(Dataset records)
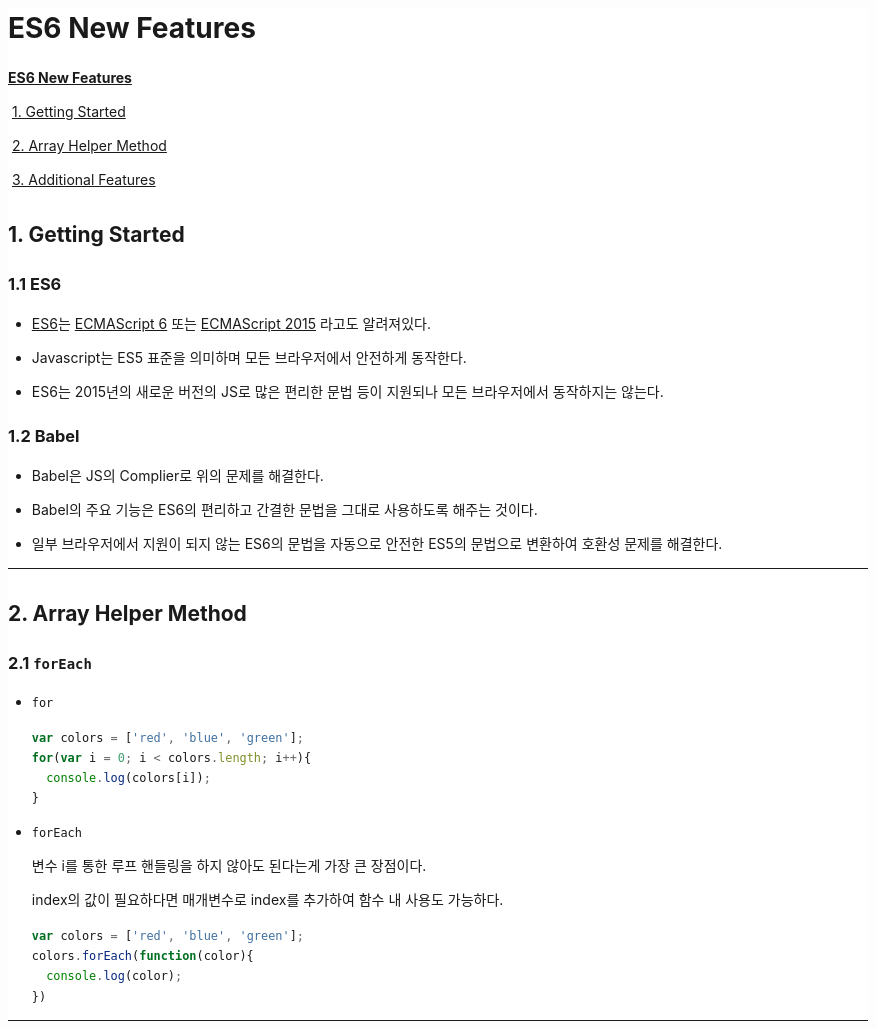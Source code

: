 # ES6 New Features

[**ES6 New Features**](#es6-new-features)

​	[1. Getting Started](#1-getting-started)

​	[2. Array Helper Method](#2-array-helper-method)

​	[3. Additional Features](#3-additional-features)

## 1. Getting Started

### 1.1 ES6

- <u>ES6</u>는 <u>ECMAScript 6</u> 또는 <u>ECMAScript 2015</u> 라고도 알려져있다.

- Javascript는 ES5 표준을 의미하며 모든 브라우저에서 안전하게 동작한다.
- ES6는 2015년의 새로운 버전의 JS로 많은 편리한 문법 등이 지원되나 모든 브라우저에서 동작하지는 않는다.

### 1.2 Babel

- Babel은 JS의 Complier로 위의 문제를 해결한다.

- Babel의 주요 기능은 ES6의 편리하고 간결한 문법을 그대로 사용하도록 해주는 것이다. 
- 일부 브라우저에서 지원이 되지 않는 ES6의 문법을 자동으로 안전한 ES5의 문법으로 변환하여 호환성 문제를 해결한다.

---

## 2. Array Helper Method

### 2.1 `forEach`

- `for`

  ```js
  var colors = ['red', 'blue', 'green'];
  for(var i = 0; i < colors.length; i++){
    console.log(colors[i]);
  }
  ```

- `forEach`

  변수 i를 통한 루프 핸들링을 하지 않아도 된다는게 가장 큰 장점이다. 

  index의 값이 필요하다면 매개변수로 index를 추가하여 함수 내 사용도 가능하다.

  ```js
  var colors = ['red', 'blue', 'green'];
  colors.forEach(function(color){
    console.log(color);
  }) 
  ```

---

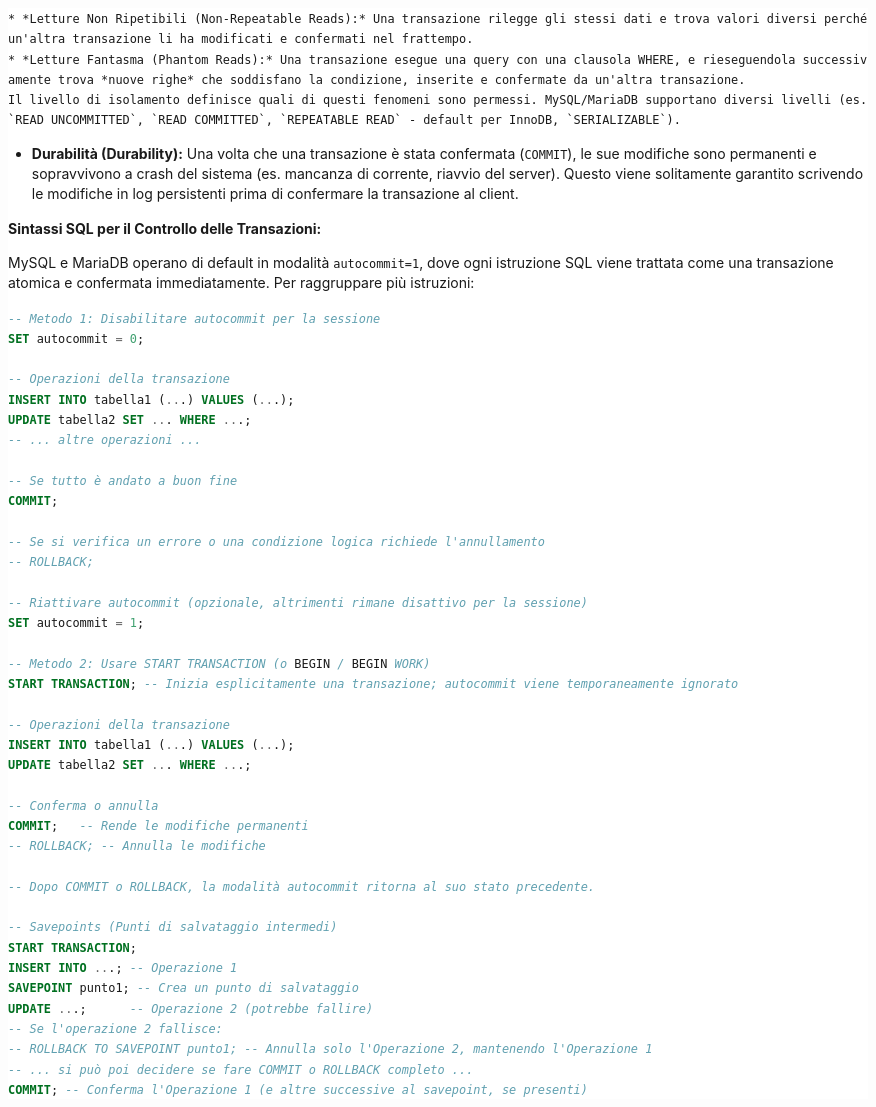     * *Letture Non Ripetibili (Non-Repeatable Reads):* Una transazione rilegge gli stessi dati e trova valori diversi perché un'altra transazione li ha modificati e confermati nel frattempo.
    * *Letture Fantasma (Phantom Reads):* Una transazione esegue una query con una clausola WHERE, e rieseguendola successivamente trova *nuove righe* che soddisfano la condizione, inserite e confermate da un'altra transazione.
    Il livello di isolamento definisce quali di questi fenomeni sono permessi. MySQL/MariaDB supportano diversi livelli (es. `READ UNCOMMITTED`, `READ COMMITTED`, `REPEATABLE READ` - default per InnoDB, `SERIALIZABLE`).
* **Durabilità (Durability):** Una volta che una transazione è stata confermata (`COMMIT`), le sue modifiche sono permanenti e sopravvivono a crash del sistema (es. mancanza di corrente, riavvio del server). Questo viene solitamente garantito scrivendo le modifiche in log persistenti prima di confermare la transazione al client.

**Sintassi SQL per il Controllo delle Transazioni:**

MySQL e MariaDB operano di default in modalità `autocommit=1`, dove ogni istruzione SQL viene trattata come una transazione atomica e confermata immediatamente. Per raggruppare più istruzioni:

```sql
-- Metodo 1: Disabilitare autocommit per la sessione
SET autocommit = 0;

-- Operazioni della transazione
INSERT INTO tabella1 (...) VALUES (...);
UPDATE tabella2 SET ... WHERE ...;
-- ... altre operazioni ...

-- Se tutto è andato a buon fine
COMMIT;

-- Se si verifica un errore o una condizione logica richiede l'annullamento
-- ROLLBACK;

-- Riattivare autocommit (opzionale, altrimenti rimane disattivo per la sessione)
SET autocommit = 1;

-- Metodo 2: Usare START TRANSACTION (o BEGIN / BEGIN WORK)
START TRANSACTION; -- Inizia esplicitamente una transazione; autocommit viene temporaneamente ignorato

-- Operazioni della transazione
INSERT INTO tabella1 (...) VALUES (...);
UPDATE tabella2 SET ... WHERE ...;

-- Conferma o annulla
COMMIT;   -- Rende le modifiche permanenti
-- ROLLBACK; -- Annulla le modifiche

-- Dopo COMMIT o ROLLBACK, la modalità autocommit ritorna al suo stato precedente.

-- Savepoints (Punti di salvataggio intermedi)
START TRANSACTION;
INSERT INTO ...; -- Operazione 1
SAVEPOINT punto1; -- Crea un punto di salvataggio
UPDATE ...;      -- Operazione 2 (potrebbe fallire)
-- Se l'operazione 2 fallisce:
-- ROLLBACK TO SAVEPOINT punto1; -- Annulla solo l'Operazione 2, mantenendo l'Operazione 1
-- ... si può poi decidere se fare COMMIT o ROLLBACK completo ...
COMMIT; -- Conferma l'Operazione 1 (e altre successive al savepoint, se presenti)
```
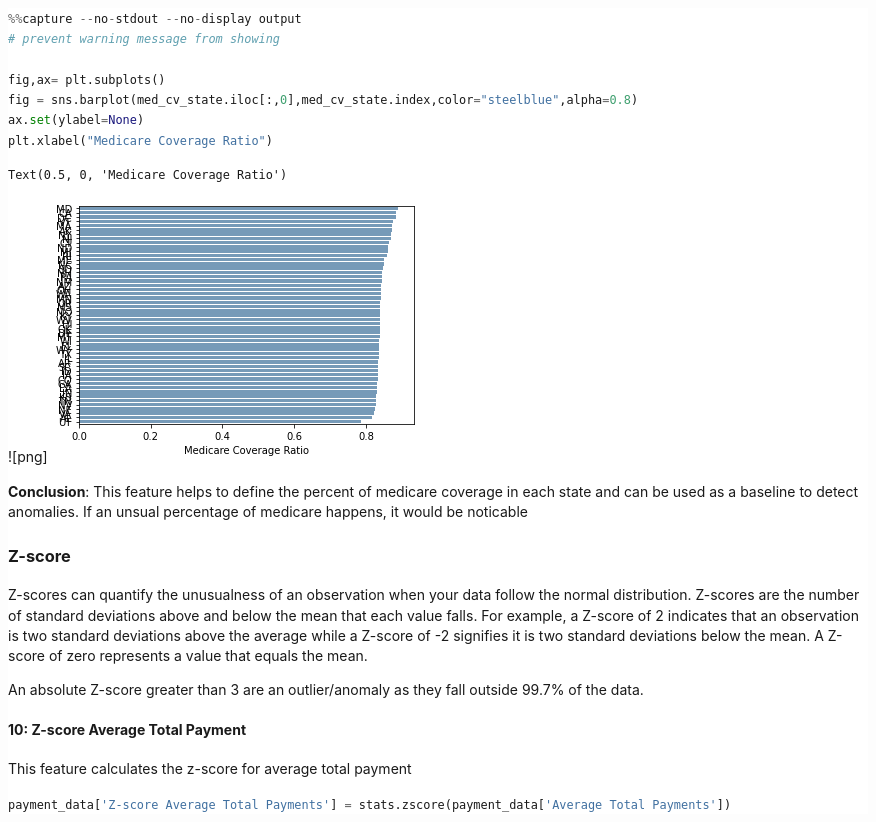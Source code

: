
```python
%%capture --no-stdout --no-display output
# prevent warning message from showing

fig,ax= plt.subplots()
fig = sns.barplot(med_cv_state.iloc[:,0],med_cv_state.index,color="steelblue",alpha=0.8)
ax.set(ylabel=None)
plt.xlabel("Medicare Coverage Ratio")
```




    Text(0.5, 0, 'Medicare Coverage Ratio')




![png]![png](/assets/img/pca_knn/output_72_1.png)


**Conclusion**: This feature helps to define the percent of medicare coverage in each state and can be used as a baseline to detect anomalies. If an unsual percentage of medicare happens, it would be noticable

###  Z-score 
Z-scores can quantify the unusualness of an observation when your data follow the normal distribution. Z-scores are the number of standard deviations above and below the mean that each value falls. For example, a Z-score of 2 indicates that an observation is two standard deviations above the average while a Z-score of -2 signifies it is two standard deviations below the mean. A Z-score of zero represents a value that equals the mean.

An absolute Z-score greater than 3 are an outlier/anomaly as they fall outside 99.7% of the data.


#### 10: Z-score Average Total Payment 
This feature calculates the z-score for average total payment


```python
payment_data['Z-score Average Total Payments'] = stats.zscore(payment_data['Average Total Payments'])
```

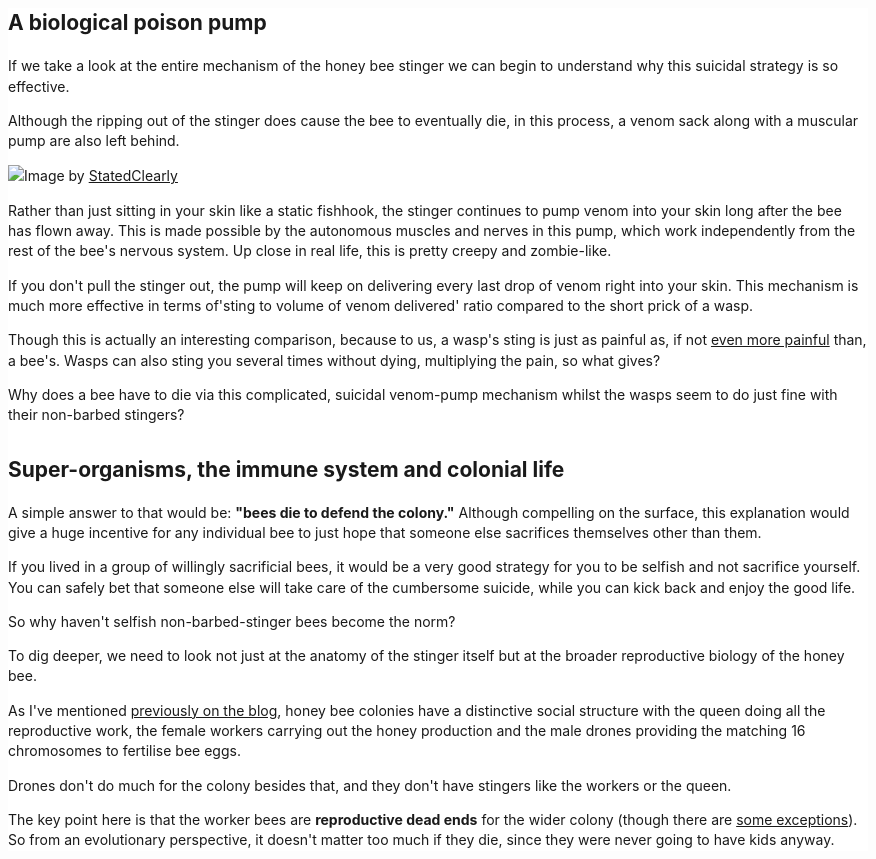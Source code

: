 A biological poison pump
------------------------

If we take a look at the entire mechanism of the honey bee stinger we can begin to understand why this suicidal strategy is so effective.

Although the ripping out of the stinger does cause the bee to eventually die, in this process, a venom sack along with a muscular pump are also left behind.

![](https://www.subanima.org/content/images/2021/09/bee-stinger-animation.gif)Image by [StatedClearly](https://statedclearly.com/?ref=subanima.org)

Rather than just sitting in your skin like a static fishhook, the stinger continues to pump venom into your skin long after the bee has flown away. This is made possible by the autonomous muscles and nerves in this pump, which work independently from the rest of the bee's nervous system. Up close in real life, this is pretty creepy and zombie-like.

If you don't pull the stinger out, the pump will keep on delivering every last drop of venom right into your skin. This mechanism is much more effective in terms of'sting to volume of venom delivered' ratio compared to the short prick of a wasp.

Though this is actually an interesting comparison, because to us, a wasp's sting is just as painful as, if not [even more painful](https://howigetridof.com/insect-sting-pain-index/?ref=subanima.org) than, a bee's. Wasps can also sting you several times without dying, multiplying the pain, so what gives?

Why does a bee have to die via this complicated, suicidal venom-pump mechanism whilst the wasps seem to do just fine with their non-barbed stingers?

Super-organisms, the immune system and colonial life
----------------------------------------------------

A simple answer to that would be: **"bees die to defend the colony."** Although compelling on the surface, this explanation would give a huge incentive for any individual bee to just hope that someone else sacrifices themselves other than them.

If you lived in a group of willingly sacrificial bees, it would be a very good strategy for you to be selfish and not sacrifice yourself. You can safely bet that someone else will take care of the cumbersome suicide, while you can kick back and enjoy the good life.

So why haven't selfish non-barbed-stinger bees become the norm?

To dig deeper, we need to look not just at the anatomy of the stinger itself but at the broader reproductive biology of the honey bee.

As I've mentioned [previously on the blog](https://www.subanima.org/individuals-1), honey bee colonies have a distinctive social structure with the queen doing all the reproductive work, the female workers carrying out the honey production and the male drones providing the matching 16 chromosomes to fertilise bee eggs.

Drones don't do much for the colony besides that, and they don't have stingers like the workers or the queen.

The key point here is that the worker bees are **reproductive dead ends** for the wider colony (though there are [some exceptions](https://en.wikipedia.org/wiki/Worker_policing?ref=subanima.org)). So from an evolutionary perspective, it doesn't matter too much if they die, since they were never going to have kids anyway.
(End Dataset records)
▶ Action item
Nothing but the lines from the one containing "#### 10: Z-score Average Total Payment" through the one containing "If we take a" should appear, copied exactly from the material above and without pictures.

▶ Reply to the exercise
#### 10: Z-score Average Total Payment 
This feature calculates the z-score for average total payment


```python
payment_data['Z-score Average Total Payments'] = stats.zscore(payment_data['Average Total Payments'])
```

Source code

: A biological poison pump
------------------------

If we take a look at the entire mechanism of the honey bee stinger we can begin to understand why this suicidal strategy is so effective.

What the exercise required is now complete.